-- PROBLEM STATEMENT --
The lines from the top of the listing through the one containing "The cases $t \ge 96$ are" are to be retyped exactly, with no other lines.
Content starts
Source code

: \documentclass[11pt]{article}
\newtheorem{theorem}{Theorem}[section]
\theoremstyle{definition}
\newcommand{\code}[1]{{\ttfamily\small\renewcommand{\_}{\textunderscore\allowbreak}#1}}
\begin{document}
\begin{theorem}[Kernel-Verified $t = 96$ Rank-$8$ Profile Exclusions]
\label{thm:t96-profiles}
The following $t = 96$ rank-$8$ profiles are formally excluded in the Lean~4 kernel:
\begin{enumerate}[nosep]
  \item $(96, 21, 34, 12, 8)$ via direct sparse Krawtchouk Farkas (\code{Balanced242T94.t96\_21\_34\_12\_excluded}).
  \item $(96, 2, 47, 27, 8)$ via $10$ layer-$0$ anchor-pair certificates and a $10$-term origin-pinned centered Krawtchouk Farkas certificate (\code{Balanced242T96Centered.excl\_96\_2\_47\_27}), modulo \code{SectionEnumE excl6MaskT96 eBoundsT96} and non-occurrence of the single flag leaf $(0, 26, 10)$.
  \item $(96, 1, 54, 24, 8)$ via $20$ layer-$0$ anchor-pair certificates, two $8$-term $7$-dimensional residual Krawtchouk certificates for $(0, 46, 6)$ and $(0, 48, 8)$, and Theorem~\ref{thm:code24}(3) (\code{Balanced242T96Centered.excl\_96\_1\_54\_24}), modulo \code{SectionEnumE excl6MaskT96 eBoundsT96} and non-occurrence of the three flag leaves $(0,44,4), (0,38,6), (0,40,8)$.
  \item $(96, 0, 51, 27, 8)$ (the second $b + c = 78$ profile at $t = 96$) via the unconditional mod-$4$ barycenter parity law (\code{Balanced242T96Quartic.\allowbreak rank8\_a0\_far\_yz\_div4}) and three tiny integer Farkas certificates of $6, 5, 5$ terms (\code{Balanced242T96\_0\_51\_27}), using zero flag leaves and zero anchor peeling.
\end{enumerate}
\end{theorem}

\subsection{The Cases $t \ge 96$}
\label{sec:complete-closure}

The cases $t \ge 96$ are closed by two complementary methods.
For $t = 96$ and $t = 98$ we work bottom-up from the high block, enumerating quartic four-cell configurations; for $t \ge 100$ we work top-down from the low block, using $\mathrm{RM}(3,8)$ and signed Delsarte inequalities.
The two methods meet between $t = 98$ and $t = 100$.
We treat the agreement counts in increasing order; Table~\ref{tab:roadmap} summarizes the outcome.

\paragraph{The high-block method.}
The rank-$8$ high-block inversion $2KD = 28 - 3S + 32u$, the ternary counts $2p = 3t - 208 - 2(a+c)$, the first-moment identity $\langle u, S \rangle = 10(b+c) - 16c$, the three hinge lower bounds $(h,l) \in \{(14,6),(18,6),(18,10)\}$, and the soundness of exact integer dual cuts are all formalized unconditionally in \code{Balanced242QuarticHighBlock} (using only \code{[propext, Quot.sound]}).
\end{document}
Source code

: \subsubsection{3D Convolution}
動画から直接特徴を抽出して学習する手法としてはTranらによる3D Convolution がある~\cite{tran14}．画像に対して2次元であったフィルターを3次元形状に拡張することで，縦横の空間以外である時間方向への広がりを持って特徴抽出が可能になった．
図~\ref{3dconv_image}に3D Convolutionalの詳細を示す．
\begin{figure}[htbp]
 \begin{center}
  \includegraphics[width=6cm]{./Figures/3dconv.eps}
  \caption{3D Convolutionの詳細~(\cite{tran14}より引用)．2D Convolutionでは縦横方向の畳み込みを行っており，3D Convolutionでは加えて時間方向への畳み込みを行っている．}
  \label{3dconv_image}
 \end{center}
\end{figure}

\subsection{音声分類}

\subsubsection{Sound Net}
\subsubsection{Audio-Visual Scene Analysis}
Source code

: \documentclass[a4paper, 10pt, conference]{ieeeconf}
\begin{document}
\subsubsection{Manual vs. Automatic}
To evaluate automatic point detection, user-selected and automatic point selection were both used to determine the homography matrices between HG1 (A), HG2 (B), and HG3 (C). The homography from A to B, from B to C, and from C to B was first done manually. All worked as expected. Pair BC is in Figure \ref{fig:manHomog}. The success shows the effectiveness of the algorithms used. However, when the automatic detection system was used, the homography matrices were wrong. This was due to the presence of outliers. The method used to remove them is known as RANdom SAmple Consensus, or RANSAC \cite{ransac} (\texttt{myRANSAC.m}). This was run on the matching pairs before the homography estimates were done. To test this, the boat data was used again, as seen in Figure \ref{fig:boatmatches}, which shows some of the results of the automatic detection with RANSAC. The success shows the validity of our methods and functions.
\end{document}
Content ends
-- TASK OUTPUT --
Source code

: \documentclass[11pt]{article}
\newtheorem{theorem}{Theorem}[section]
\theoremstyle{definition}
\newcommand{\code}[1]{{\ttfamily\small\renewcommand{\_}{\textunderscore\allowbreak}#1}}
\begin{document}
\begin{theorem}[Kernel-Verified $t = 96$ Rank-$8$ Profile Exclusions]
\label{thm:t96-profiles}
The following $t = 96$ rank-$8$ profiles are formally excluded in the Lean~4 kernel:
\begin{enumerate}[nosep]
  \item $(96, 21, 34, 12, 8)$ via direct sparse Krawtchouk Farkas (\code{Balanced242T94.t96\_21\_34\_12\_excluded}).
  \item $(96, 2, 47, 27, 8)$ via $10$ layer-$0$ anchor-pair certificates and a $10$-term origin-pinned centered Krawtchouk Farkas certificate (\code{Balanced242T96Centered.excl\_96\_2\_47\_27}), modulo \code{SectionEnumE excl6MaskT96 eBoundsT96} and non-occurrence of the single flag leaf $(0, 26, 10)$.
  \item $(96, 1, 54, 24, 8)$ via $20$ layer-$0$ anchor-pair certificates, two $8$-term $7$-dimensional residual Krawtchouk certificates for $(0, 46, 6)$ and $(0, 48, 8)$, and Theorem~\ref{thm:code24}(3) (\code{Balanced242T96Centered.excl\_96\_1\_54\_24}), modulo \code{SectionEnumE excl6MaskT96 eBoundsT96} and non-occurrence of the three flag leaves $(0,44,4), (0,38,6), (0,40,8)$.
  \item $(96, 0, 51, 27, 8)$ (the second $b + c = 78$ profile at $t = 96$) via the unconditional mod-$4$ barycenter parity law (\code{Balanced242T96Quartic.\allowbreak rank8\_a0\_far\_yz\_div4}) and three tiny integer Farkas certificates of $6, 5, 5$ terms (\code{Balanced242T96\_0\_51\_27}), using zero flag leaves and zero anchor peeling.
\end{enumerate}
\end{theorem}

\subsection{The Cases $t \ge 96$}
\label{sec:complete-closure}

The cases $t \ge 96$ are closed by two complementary methods.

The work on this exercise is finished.